— Given records —
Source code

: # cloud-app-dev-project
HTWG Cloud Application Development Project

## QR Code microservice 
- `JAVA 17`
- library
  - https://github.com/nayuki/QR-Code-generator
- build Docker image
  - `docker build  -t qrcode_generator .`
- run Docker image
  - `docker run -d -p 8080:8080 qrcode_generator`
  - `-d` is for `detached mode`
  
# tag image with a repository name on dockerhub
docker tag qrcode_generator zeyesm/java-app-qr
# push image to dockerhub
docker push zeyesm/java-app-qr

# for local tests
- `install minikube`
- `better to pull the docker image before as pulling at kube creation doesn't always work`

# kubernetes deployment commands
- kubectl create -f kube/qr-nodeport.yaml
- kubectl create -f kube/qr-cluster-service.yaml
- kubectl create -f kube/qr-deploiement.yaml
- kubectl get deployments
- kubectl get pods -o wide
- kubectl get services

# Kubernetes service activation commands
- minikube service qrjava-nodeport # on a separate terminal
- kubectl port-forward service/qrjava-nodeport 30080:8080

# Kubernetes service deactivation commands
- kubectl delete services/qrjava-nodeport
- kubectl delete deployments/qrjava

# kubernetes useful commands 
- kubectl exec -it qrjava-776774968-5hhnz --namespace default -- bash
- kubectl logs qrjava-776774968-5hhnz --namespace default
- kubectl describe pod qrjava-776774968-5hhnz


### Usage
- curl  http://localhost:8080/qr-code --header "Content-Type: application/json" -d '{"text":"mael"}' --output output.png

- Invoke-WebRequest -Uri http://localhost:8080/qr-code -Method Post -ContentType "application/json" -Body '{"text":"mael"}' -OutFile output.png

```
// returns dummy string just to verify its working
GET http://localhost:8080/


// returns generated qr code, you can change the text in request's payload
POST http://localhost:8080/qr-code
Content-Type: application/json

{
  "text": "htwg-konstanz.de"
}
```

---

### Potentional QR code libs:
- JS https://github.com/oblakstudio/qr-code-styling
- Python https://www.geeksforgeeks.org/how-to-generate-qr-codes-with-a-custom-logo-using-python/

— Required action —
The records shown above must be returned in full, exactly as written.

— Written answer —
Source code

: # cloud-app-dev-project
HTWG Cloud Application Development Project

## QR Code microservice 
- `JAVA 17`
- library
  - https://github.com/nayuki/QR-Code-generator
- build Docker image
  - `docker build  -t qrcode_generator .`
- run Docker image
  - `docker run -d -p 8080:8080 qrcode_generator`
  - `-d` is for `detached mode`
  
# tag image with a repository name on dockerhub
docker tag qrcode_generator zeyesm/java-app-qr
# push image to dockerhub
docker push zeyesm/java-app-qr

# for local tests
- `install minikube`
- `better to pull the docker image before as pulling at kube creation doesn't always work`

# kubernetes deployment commands
- kubectl create -f kube/qr-nodeport.yaml
- kubectl create -f kube/qr-cluster-service.yaml
- kubectl create -f kube/qr-deploiement.yaml
- kubectl get deployments
- kubectl get pods -o wide
- kubectl get services

# Kubernetes service activation commands
- minikube service qrjava-nodeport # on a separate terminal
- kubectl port-forward service/qrjava-nodeport 30080:8080

# Kubernetes service deactivation commands
- kubectl delete services/qrjava-nodeport
- kubectl delete deployments/qrjava

# kubernetes useful commands 
- kubectl exec -it qrjava-776774968-5hhnz --namespace default -- bash
- kubectl logs qrjava-776774968-5hhnz --namespace default
- kubectl describe pod qrjava-776774968-5hhnz


### Usage
- curl  http://localhost:8080/qr-code --header "Content-Type: application/json" -d '{"text":"mael"}' --output output.png

- Invoke-WebRequest -Uri http://localhost:8080/qr-code -Method Post -ContentType "application/json" -Body '{"text":"mael"}' -OutFile output.png

```
// returns dummy string just to verify its working
GET http://localhost:8080/


// returns generated qr code, you can change the text in request's payload
POST http://localhost:8080/qr-code
Content-Type: application/json

{
  "text": "htwg-konstanz.de"
}
```

---

### Potentional QR code libs:
- JS https://github.com/oblakstudio/qr-code-styling
- Python https://www.geeksforgeeks.org/how-to-generate-qr-codes-with-a-custom-logo-using-python/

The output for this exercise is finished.